Elibrary.ru data from Fig. 3 show that actual maximum number of papers exceeds 4.5 mln, yet statistics does not indicate whether the download included archive issues of scientific journals and papers downloaded by the CIS countries. The analysis of graphs in Fig. 3 proves that the data of Russian authors’ efficiency are not that far from the ultimate ones. For example, with the mandatory requirement of 6 papers per year for all the audience the ultimate number of papers makes 11 mln a year, 2.3 times more than the maximum value according to elibrary.ru data for 2019.

Reverse conclusions can be drawn from the graph in Fig. 3 as well. With data on the quantity of the audience and the number of authors, we can calculate the number of papers published per one scientist. Average values from the graph in Fig. 3, as per the elibrary.ru data, give approximately 2.5 mln. These 2.5 mln papers divided by multiplication of the Russian scientists audience (0.6 mln) with the number of co-authors in the paper (2.82) give 1.4 papers per year per each Russian scientist.

Using the above reasoning, the distribution of the ultimate number of papers for any topic or discipline can be obtained. For example, Fig. 4 shows a probability density for nmax =2 (two) groups of disciplines in natural sciences.

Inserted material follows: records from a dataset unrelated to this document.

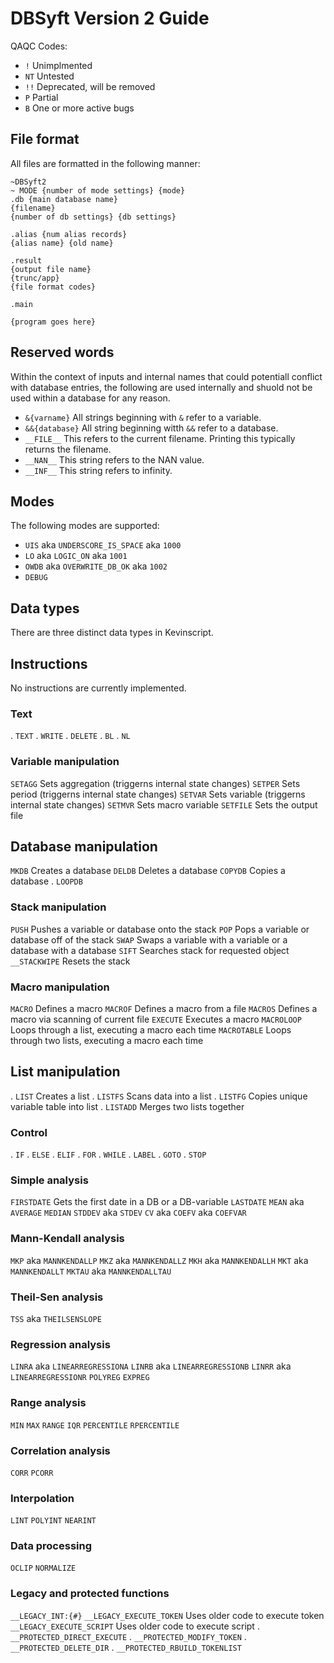 # DBSyft Version 2 Guide
QAQC Codes:
- `!` Unimplmented
- `NT` Untested
- `!!` Deprecated, will be removed
- `P` Partial
- `B` One or more active bugs

## File format
All files are formatted in the following manner:
```
~DBSyft2
~ MODE {number of mode settings} {mode} 
.db {main database name}
{filename}
{number of db settings} {db settings}

.alias {num alias records}
{alias name} {old name}

.result 
{output file name} 
{trunc/app}
{file format codes}

.main

{program goes here}

```

## Reserved words
Within the context of inputs and internal names that could potentiall conflict with database entries, the following are used internally and shuold not be used within a database for any reason.
- `&{varname}` All strings beginning with `&` refer to a variable.
- `&&{database}` All string beginning witth `&&` refer to a database.
- `__FILE__` This refers to the current filename. Printing this typically returns the filename.
- `__NAN__` This string refers to the NAN value.
- `__INF__` This string refers to infinity.

## Modes
The following modes are supported:
- `UIS` aka `UNDERSCORE_IS_SPACE` aka `1000`
- `LO` aka `LOGIC_ON` aka `1001`
- `OWDB` aka `OVERWRITE_DB_OK` aka `1002`
- `DEBUG`

## Data types
There are three distinct data types in Kevinscript.

## Instructions
No instructions are currently implemented.

### Text
. `TEXT`
. `WRITE`
. `DELETE`
. `BL`
. `NL`

### Variable manipulation
`SETAGG` Sets aggregation (triggerns internal state changes)
`SETPER` Sets period (triggerns internal state changes)
`SETVAR` Sets variable (triggerns internal state changes)
`SETMVR` Sets macro variable 
`SETFILE` Sets the output file

## Database manipulation
`MKDB` Creates a database
`DELDB` Deletes a database
`COPYDB` Copies a database 
. `LOOPDB`

### Stack manipulation
`PUSH` Pushes a variable or database onto the stack
`POP` Pops a variable or database off of the stack
`SWAP` Swaps a variable with a variable or a database with a database
`SIFT` Searches stack for requested object
`__STACKWIPE` Resets the stack

### Macro manipulation
`MACRO` Defines a macro
`MACROF` Defines a macro from a file
`MACROS` Defines a macro via scanning of current file
`EXECUTE` Executes a macro
`MACROLOOP` Loops through a list, executing a macro each time
`MACROTABLE` Loops through two lists, executing a macro each time

## List manipulation
. `LIST` Creates a list
. `LISTFS` Scans data into a list
. `LISTFG` Copies unique variable table into list
. `LISTADD` Merges two lists together

### Control
. `IF`
. `ELSE`
. `ELIF`
. `FOR`
. `WHILE`
. `LABEL`
. `GOTO`
. `STOP`

### Simple analysis
`FIRSTDATE` Gets the first date in a DB or a DB-variable
`LASTDATE`
`MEAN` aka `AVERAGE`
`MEDIAN`
`STDDEV` aka `STDEV`
`CV` aka `COEFV` aka `COEFVAR`

### Mann-Kendall analysis
`MKP` aka `MANNKENDALLP`
`MKZ` aka `MANNKENDALLZ`
`MKH` aka `MANNKENDALLH`
`MKT` aka `MANNKENDALLT` 
`MKTAU` aka `MANNKENDALLTAU`

### Theil-Sen analysis
`TSS` aka `THEILSENSLOPE`

### Regression analysis
`LINRA` aka `LINEARREGRESSIONA`
`LINRB` aka `LINEARREGRESSIONB`
`LINRR` aka `LINEARREGRESSIONR`
`POLYREG`
`EXPREG`

### Range analysis
`MIN` 
`MAX`
`RANGE`
`IQR`
`PERCENTILE`
`RPERCENTILE`

### Correlation analysis
`CORR`
`PCORR`

### Interpolation
`LINT`
`POLYINT`
`NEARINT`

### Data processing
`OCLIP`
`NORMALIZE`

### Legacy and protected functions
`__LEGACY_INT:{#}`
`__LEGACY_EXECUTE_TOKEN` Uses older code to execute token
`__LEGACY_EXECUTE_SCRIPT` Uses older code to execute script
. `__PROTECTED_DIRECT_EXECUTE` 
. `__PROTECTED_MODIFY_TOKEN`
. `__PROTECTED_DELETE_DIR`
. `__PROTECTED_RBUILD_TOKENLIST`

Fig. 4 proves that the maximum number of papers in Mathematics discipline groups gives the maximum spread between 16 and 94 thousands of papers per year, and for Mechanics discipline groups, between 10 and 70 thousands of papers per year.

The following issue is quite legitimate: if some upper limit exists, is it possible to use data of modelling in assessing of a lower limit or the average value? For instance, graphs in Fig. 4 may lead to a conclusion that the average annual number of papers on mechanics and mathematics makes 42.1 and 52.2 thousands, respectively, and an almost impossible minimum number makes 10 thousands for mechanics and 16 thousands for mathematics. Unfortunately, such conclusion cannot be made, as the approach described in this paper accounts for the entire audience, yet it cannot be stated that the whole audience pursues scientific investigations, though it consists of researchers. This is the reason why the apparatus offered may be used only for assessment from the top.

Fig. 3. Ultimate number of papers vs elibrary.ru data by years

Fig. 4. Probability density for the number of papers in groups of disciplines: mathematics (6 disciplines, kСА = 2.11), mechanics (4 disciplines, kСА = 2.4), thd

As it is clear from the research, in general, even with regard for reducing of the number of participants, the Russian science demonstrates quite good publication dynamics, as the ultimate value for the number of scientific papers is not an order greater than the data on the papers being uploaded to elibrary.ru platform. The actual number of papers and the assessed ultimate number are commensurable, even with regard for somewhat idealized approach to the assessment of publication activity.

As has been noted above, the results of the study can be used in assessing of the publication activity of researchers in any field of science. In addition, the findings may be useful for editors of new scientific journals for potential assessment of the number of papers to be published in the planned field and worthiness of investments into attracting the audience for cooperation with the journal.

The authors declare that there are no conflicts of interest present.